===== Material provided

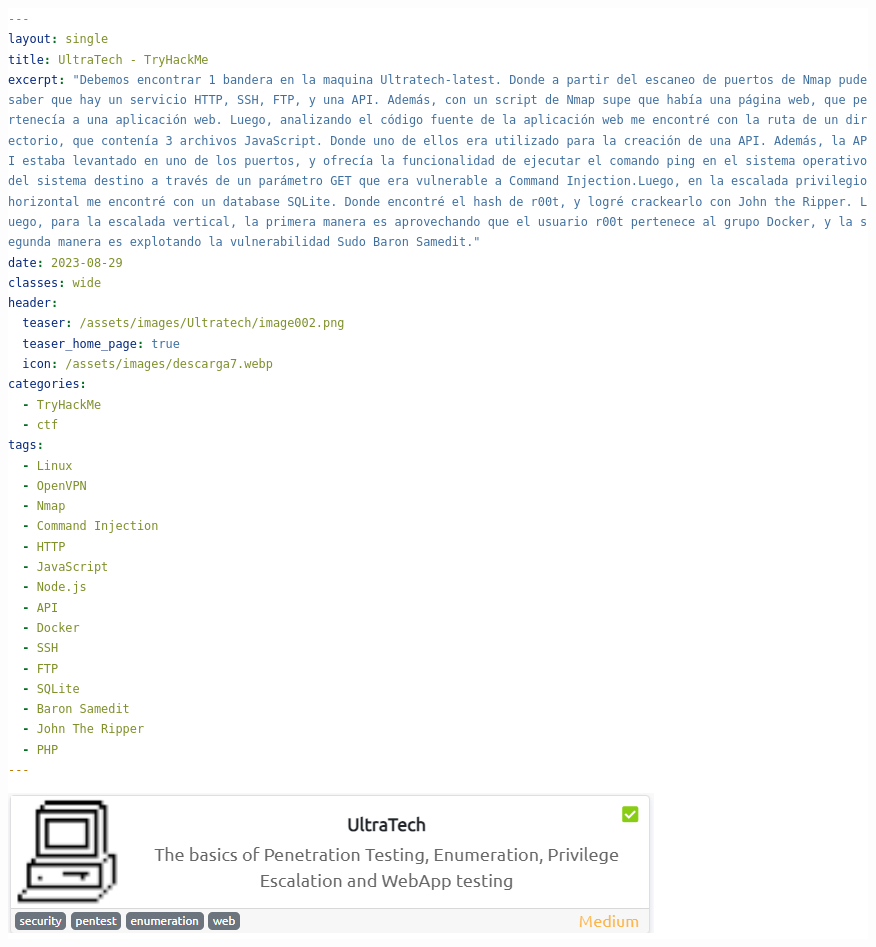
 ```yaml
---
layout: single
title: UltraTech - TryHackMe
excerpt: "Debemos encontrar 1 bandera en la maquina Ultratech-latest. Donde a partir del escaneo de puertos de Nmap pude saber que hay un servicio HTTP, SSH, FTP, y una API. Además, con un script de Nmap supe que había una página web, que pertenecía a una aplicación web. Luego, analizando el código fuente de la aplicación web me encontré con la ruta de un directorio, que contenía 3 archivos JavaScript. Donde uno de ellos era utilizado para la creación de una API. Además, la API estaba levantado en uno de los puertos, y ofrecía la funcionalidad de ejecutar el comando ping en el sistema operativo del sistema destino a través de un parámetro GET que era vulnerable a Command Injection.Luego, en la escalada privilegio horizontal me encontré con un database SQLite. Donde encontré el hash de r00t, y logré crackearlo con John the Ripper. Luego, para la escalada vertical, la primera manera es aprovechando que el usuario r00t pertenece al grupo Docker, y la segunda manera es explotando la vulnerabilidad Sudo Baron Samedit."
date: 2023-08-29	
classes: wide
header:
  teaser: /assets/images/Ultratech/image002.png
  teaser_home_page: true
  icon: /assets/images/descarga7.webp
categories:
  - TryHackMe
  - ctf
tags:
  - Linux  
  - OpenVPN
  - Nmap
  - Command Injection
  - HTTP
  - JavaScript
  - Node.js
  - API
  - Docker
  - SSH
  - FTP
  - SQLite
  - Baron Samedit
  - John The Ripper
  - PHP
---
```


![](/assets/images/Ultratech/image001.png)
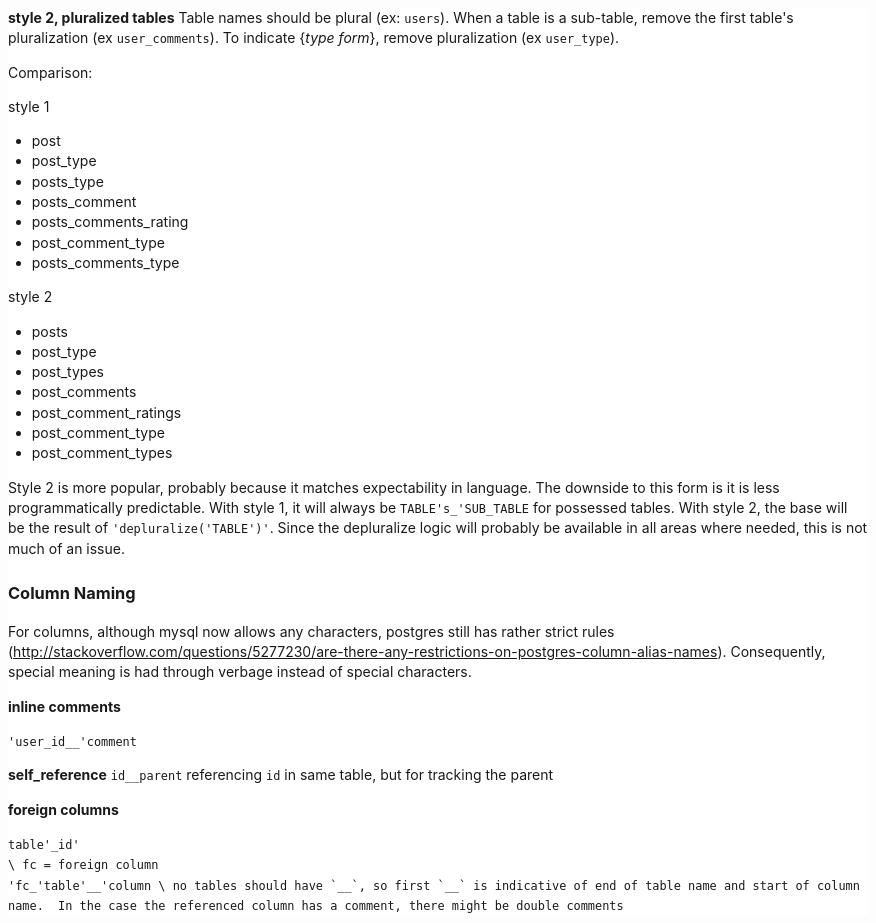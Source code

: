 __style 2, pluralized tables__
Table names should be plural (ex: `users`).  When a table is a sub-table, remove the first table's pluralization (ex `user_comments`).  To indicate {_type form_}, remove pluralization (ex `user_type`).


Comparison:

style 1
-	post
-	post_type
-	posts_type
-	posts_comment
-	posts_comments_rating
-	post_comment_type
-	posts_comments_type

style 2
-	posts
-	post_type
-	post_types
-	post_comments
-	post_comment_ratings
-	post_comment_type
-	post_comment_types


Style 2 is more popular, probably because it matches expectability in language.  The downside to this form is it is less programmatically predictable.  With style 1, it will always be `TABLE's_'SUB_TABLE` for possessed tables.  With style 2, the base will be the result of `'depluralize('TABLE')'`.  Since the depluralize logic will probably be available in all areas where needed, this is not much of an issue.



### Column Naming
For columns, although mysql now allows any characters, postgres still has rather strict rules (http://stackoverflow.com/questions/5277230/are-there-any-restrictions-on-postgres-column-alias-names).  Consequently, special meaning is had through verbage instead of special characters.

__inline comments__
```simpex
'user_id__'comment
```

__self_reference__
`id__parent` referencing `id` in same table, but for tracking the parent

__foreign columns__
```simpex
table'_id'
\ fc = foreign column
'fc_'table'__'column \ no tables should have `__`, so first `__` is indicative of end of table name and start of column name.  In the case the referenced column has a comment, there might be double comments
```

==========

§ **Directions for this task**
Your response should hold only an exact copy of the lines above, from the one containing "For columns, although" through the end of the entries.

§ **Response for this exercise**
For columns, although mysql now allows any characters, postgres still has rather strict rules (http://stackoverflow.com/questions/5277230/are-there-any-restrictions-on-postgres-column-alias-names).  Consequently, special meaning is had through verbage instead of special characters.

__inline comments__
```simpex
'user_id__'comment
```

__self_reference__
`id__parent` referencing `id` in same table, but for tracking the parent

__foreign columns__
```simpex
table'_id'
\ fc = foreign column
'fc_'table'__'column \ no tables should have `__`, so first `__` is indicative of end of table name and start of column name.  In the case the referenced column has a comment, there might be double comments
```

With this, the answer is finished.